Return the listing below verbatim. Pictures do not belong in the copy.

Input:
■ ■ ■ ■ ■
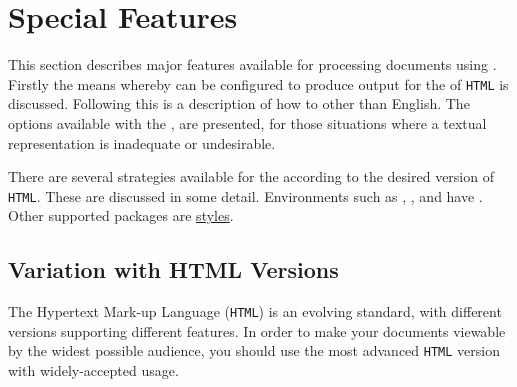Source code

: \section{Special Features}
\label{sec:fea}%
\html{\\}\noindent
This {section} describes major features available for processing
documents using \latextohtml.
Firstly the means whereby \latextohtml{} can be configured to produce output 
for the  of \texttt{HTML} 
is discussed.
Following this is a description
of how to  other than English. 
The options available with the ,
are presented,
for those situations where a textual representation is inadequate or undesirable.

There are several strategies available for the  according to the desired version of \texttt{HTML}. 
These are discussed in some detail. 
Environments such as , , 
and  have %
. 
Other supported packages are \hyperref{listed}{listed in Table~}{}{styles}.


\subsection{Variation with HTML Versions\label{versions}}%
%
%
%
%
\html{\\}\noindent
The Hypertext Mark-up Language (\texttt{HTML}) is an evolving standard,
with different versions supporting different features.  
In order to make your documents viewable by the widest possible audience,
you should use the most advanced \texttt{HTML} version with widely-accepted usage.

%
%
%
%
%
■ ■ ■ ■ ■
Written answer:
Source code

: \section{Special Features}
\label{sec:fea}%
\html{\\}\noindent
This {section} describes major features available for processing
documents using \latextohtml.
Firstly the means whereby \latextohtml{} can be configured to produce output 
for the  of \texttt{HTML} 
is discussed.
Following this is a description
of how to  other than English. 
The options available with the ,
are presented,
for those situations where a textual representation is inadequate or undesirable.

There are several strategies available for the  according to the desired version of \texttt{HTML}. 
These are discussed in some detail. 
Environments such as , , 
and  have %
. 
Other supported packages are \hyperref{listed}{listed in Table~}{}{styles}.


\subsection{Variation with HTML Versions\label{versions}}%
%
%
%
%
\html{\\}\noindent
The Hypertext Mark-up Language (\texttt{HTML}) is an evolving standard,
with different versions supporting different features.  
In order to make your documents viewable by the widest possible audience,
you should use the most advanced \texttt{HTML} version with widely-accepted usage.

%
%
%
%
%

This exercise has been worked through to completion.